An unchanged copy of all the lines below is expected, and it should contain no pictures.

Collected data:

───

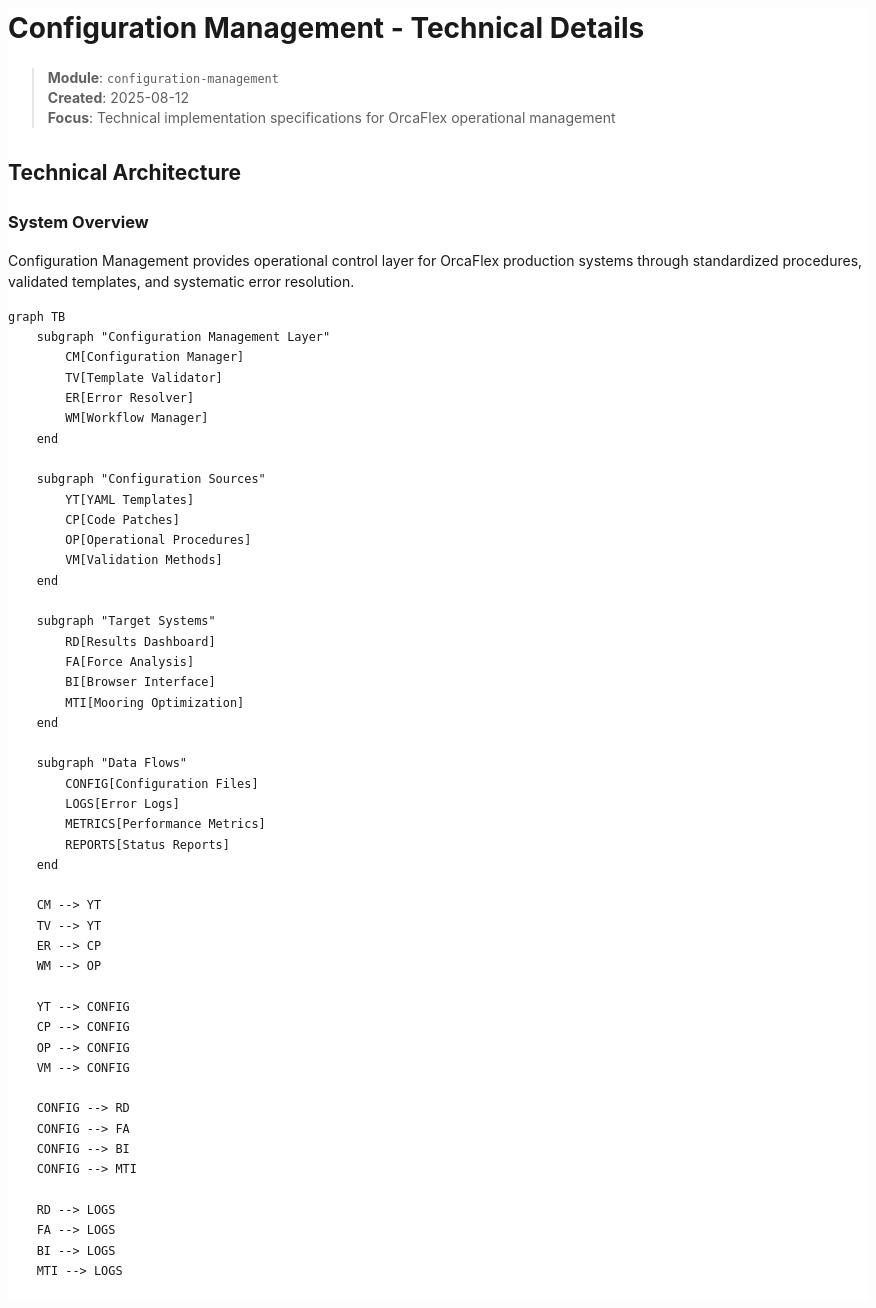 # Configuration Management - Technical Details

> **Module**: `configuration-management`  
> **Created**: 2025-08-12  
> **Focus**: Technical implementation specifications for OrcaFlex operational management  

## Technical Architecture

### System Overview
Configuration Management provides operational control layer for OrcaFlex production systems through standardized procedures, validated templates, and systematic error resolution.

```mermaid
graph TB
    subgraph "Configuration Management Layer"
        CM[Configuration Manager]
        TV[Template Validator]
        ER[Error Resolver]
        WM[Workflow Manager]
    end
    
    subgraph "Configuration Sources"
        YT[YAML Templates]
        CP[Code Patches]
        OP[Operational Procedures]
        VM[Validation Methods]
    end
    
    subgraph "Target Systems"
        RD[Results Dashboard]
        FA[Force Analysis]
        BI[Browser Interface]
        MTI[Mooring Optimization]
    end
    
    subgraph "Data Flows"
        CONFIG[Configuration Files]
        LOGS[Error Logs]  
        METRICS[Performance Metrics]
        REPORTS[Status Reports]
    end
    
    CM --> YT
    TV --> YT
    ER --> CP
    WM --> OP
    
    YT --> CONFIG
    CP --> CONFIG
    OP --> CONFIG
    VM --> CONFIG
    
    CONFIG --> RD
    CONFIG --> FA
    CONFIG --> BI
    CONFIG --> MTI
    
    RD --> LOGS
    FA --> LOGS
    BI --> LOGS
    MTI --> LOGS
    
```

───

[Answer section]
 # Configuration Management - Technical Details

> **Module**: `configuration-management`  
> **Created**: 2025-08-12  
> **Focus**: Technical implementation specifications for OrcaFlex operational management  

## Technical Architecture

### System Overview
Configuration Management provides operational control layer for OrcaFlex production systems through standardized procedures, validated templates, and systematic error resolution.

```mermaid
graph TB
    subgraph "Configuration Management Layer"
        CM[Configuration Manager]
        TV[Template Validator]
        ER[Error Resolver]
        WM[Workflow Manager]
    end
    
    subgraph "Configuration Sources"
        YT[YAML Templates]
        CP[Code Patches]
        OP[Operational Procedures]
        VM[Validation Methods]
    end
    
    subgraph "Target Systems"
        RD[Results Dashboard]
        FA[Force Analysis]
        BI[Browser Interface]
        MTI[Mooring Optimization]
    end
    
    subgraph "Data Flows"
        CONFIG[Configuration Files]
        LOGS[Error Logs]  
        METRICS[Performance Metrics]
        REPORTS[Status Reports]
    end
    
    CM --> YT
    TV --> YT
    ER --> CP
    WM --> OP
    
    YT --> CONFIG
    CP --> CONFIG
    OP --> CONFIG
    VM --> CONFIG
    
    CONFIG --> RD
    CONFIG --> FA
    CONFIG --> BI
    CONFIG --> MTI
    
    RD --> LOGS
    FA --> LOGS
    BI --> LOGS
    MTI --> LOGS
    
```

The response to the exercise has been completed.